Scan the lines below for the string "Zeile" and copy every one that has it.

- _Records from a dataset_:
[Start of section]
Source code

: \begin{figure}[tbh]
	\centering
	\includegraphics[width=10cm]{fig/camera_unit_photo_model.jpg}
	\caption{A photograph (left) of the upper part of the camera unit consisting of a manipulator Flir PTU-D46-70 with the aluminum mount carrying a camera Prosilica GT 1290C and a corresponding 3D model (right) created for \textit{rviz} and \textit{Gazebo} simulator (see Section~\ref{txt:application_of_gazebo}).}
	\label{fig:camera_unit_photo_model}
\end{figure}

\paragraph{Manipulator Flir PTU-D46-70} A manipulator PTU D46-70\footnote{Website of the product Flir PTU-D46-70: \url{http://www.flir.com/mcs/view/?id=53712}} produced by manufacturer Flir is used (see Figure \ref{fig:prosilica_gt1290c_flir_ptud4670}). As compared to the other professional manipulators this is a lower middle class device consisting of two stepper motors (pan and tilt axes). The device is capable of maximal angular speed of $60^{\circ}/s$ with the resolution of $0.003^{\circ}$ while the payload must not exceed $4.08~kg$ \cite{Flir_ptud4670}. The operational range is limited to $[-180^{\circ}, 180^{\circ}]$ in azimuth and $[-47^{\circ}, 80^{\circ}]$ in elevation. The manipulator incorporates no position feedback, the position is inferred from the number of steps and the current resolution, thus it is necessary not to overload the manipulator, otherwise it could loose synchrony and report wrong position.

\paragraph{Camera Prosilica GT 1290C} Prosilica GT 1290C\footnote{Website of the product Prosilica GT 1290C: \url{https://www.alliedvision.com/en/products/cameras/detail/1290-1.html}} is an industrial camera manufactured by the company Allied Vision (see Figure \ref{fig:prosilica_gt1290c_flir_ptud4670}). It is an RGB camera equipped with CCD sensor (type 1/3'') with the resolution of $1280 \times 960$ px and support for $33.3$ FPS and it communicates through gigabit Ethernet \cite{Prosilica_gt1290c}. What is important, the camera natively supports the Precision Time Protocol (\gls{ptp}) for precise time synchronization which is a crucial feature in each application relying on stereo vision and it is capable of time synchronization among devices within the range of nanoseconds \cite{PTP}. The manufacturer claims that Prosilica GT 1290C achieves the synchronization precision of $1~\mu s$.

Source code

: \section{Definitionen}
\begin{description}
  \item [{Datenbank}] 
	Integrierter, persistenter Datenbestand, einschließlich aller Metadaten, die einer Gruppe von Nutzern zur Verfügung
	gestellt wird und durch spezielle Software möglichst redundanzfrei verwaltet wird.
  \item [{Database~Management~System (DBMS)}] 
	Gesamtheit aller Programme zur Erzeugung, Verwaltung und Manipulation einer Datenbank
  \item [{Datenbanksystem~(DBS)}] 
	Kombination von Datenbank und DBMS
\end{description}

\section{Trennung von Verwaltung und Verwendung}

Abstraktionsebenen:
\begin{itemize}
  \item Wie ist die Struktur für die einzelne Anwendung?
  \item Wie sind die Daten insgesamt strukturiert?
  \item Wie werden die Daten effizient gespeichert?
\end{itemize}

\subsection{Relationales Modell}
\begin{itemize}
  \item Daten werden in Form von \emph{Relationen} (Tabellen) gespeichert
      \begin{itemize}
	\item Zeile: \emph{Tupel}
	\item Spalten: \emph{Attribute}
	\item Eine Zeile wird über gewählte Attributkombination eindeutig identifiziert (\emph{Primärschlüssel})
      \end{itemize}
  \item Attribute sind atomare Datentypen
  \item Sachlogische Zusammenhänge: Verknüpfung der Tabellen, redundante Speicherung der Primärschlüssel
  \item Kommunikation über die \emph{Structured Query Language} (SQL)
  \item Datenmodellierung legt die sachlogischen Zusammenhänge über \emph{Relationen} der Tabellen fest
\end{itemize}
[End of section]
- _Task response_:
	\item Zeile: \emph{Tupel}
	\item Eine Zeile wird über gewählte Attributkombination eindeutig identifiziert (\emph{Primärschlüssel})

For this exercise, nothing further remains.